WORK ITEM - Write out precisely the lines beginning with the line that contains "you have defined." and ending with the last line of the entries, and no other lines.
---------- STUDY MATERIAL ----------
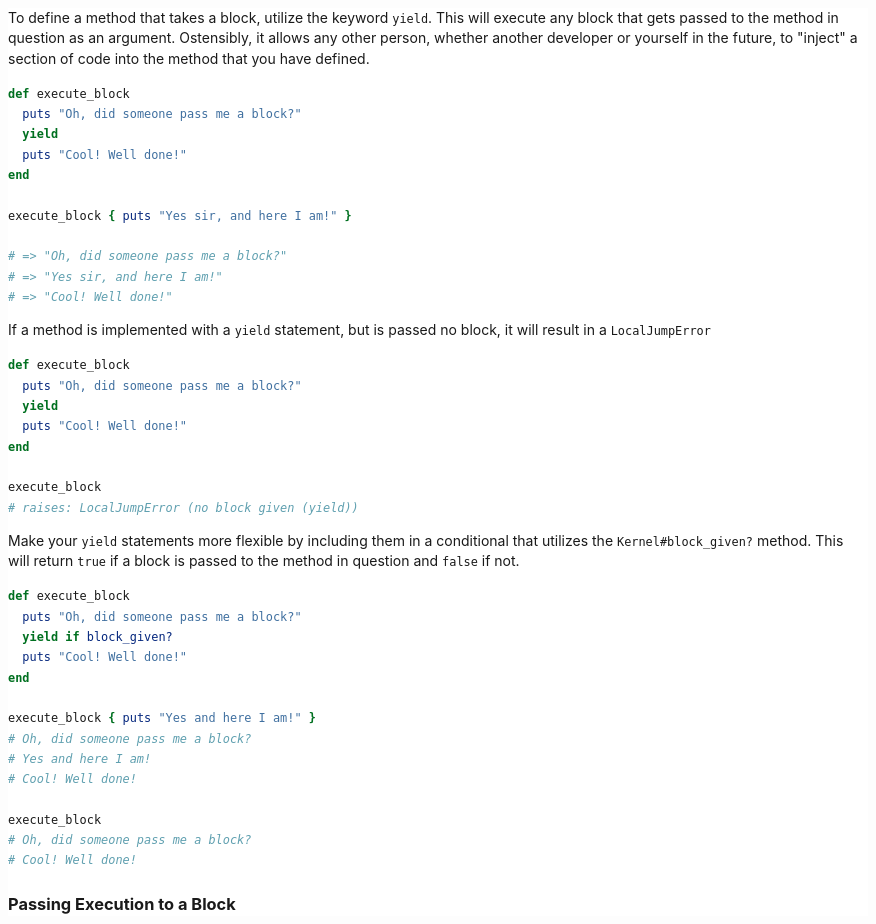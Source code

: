 To define a method that takes a block, utilize the keyword `yield`. This will execute any block that gets passed to the method in question as an argument. Ostensibly, it allows any other person, whether another developer or yourself in the future, to "inject" a section of code into the method that you have defined.

```ruby
def execute_block
  puts "Oh, did someone pass me a block?"
  yield
  puts "Cool! Well done!"
end

execute_block { puts "Yes sir, and here I am!" }

# => "Oh, did someone pass me a block?"
# => "Yes sir, and here I am!"
# => "Cool! Well done!"
```

If a method is implemented with a `yield` statement, but is passed no block, it will result in a `LocalJumpError`

```ruby
def execute_block
  puts "Oh, did someone pass me a block?"
  yield
  puts "Cool! Well done!"
end

execute_block
# raises: LocalJumpError (no block given (yield))
```

Make your `yield` statements more flexible by including them in a conditional that utilizes the `Kernel#block_given?` method. This will return `true` if a block is passed to the method in question and `false` if not.

```ruby
def execute_block
  puts "Oh, did someone pass me a block?"
  yield if block_given?
  puts "Cool! Well done!"
end

execute_block { puts "Yes and here I am!" }
# Oh, did someone pass me a block?
# Yes and here I am!
# Cool! Well done!

execute_block
# Oh, did someone pass me a block?
# Cool! Well done!
```

### Passing Execution to a Block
----------
FINISHED EXERCISE -
: To define a method that takes a block, utilize the keyword `yield`. This will execute any block that gets passed to the method in question as an argument. Ostensibly, it allows any other person, whether another developer or yourself in the future, to "inject" a section of code into the method that you have defined.

```ruby
def execute_block
  puts "Oh, did someone pass me a block?"
  yield
  puts "Cool! Well done!"
end

execute_block { puts "Yes sir, and here I am!" }

# => "Oh, did someone pass me a block?"
# => "Yes sir, and here I am!"
# => "Cool! Well done!"
```

If a method is implemented with a `yield` statement, but is passed no block, it will result in a `LocalJumpError`

```ruby
def execute_block
  puts "Oh, did someone pass me a block?"
  yield
  puts "Cool! Well done!"
end

execute_block
# raises: LocalJumpError (no block given (yield))
```

Make your `yield` statements more flexible by including them in a conditional that utilizes the `Kernel#block_given?` method. This will return `true` if a block is passed to the method in question and `false` if not.

```ruby
def execute_block
  puts "Oh, did someone pass me a block?"
  yield if block_given?
  puts "Cool! Well done!"
end

execute_block { puts "Yes and here I am!" }
# Oh, did someone pass me a block?
# Yes and here I am!
# Cool! Well done!

execute_block
# Oh, did someone pass me a block?
# Cool! Well done!
```

### Passing Execution to a Block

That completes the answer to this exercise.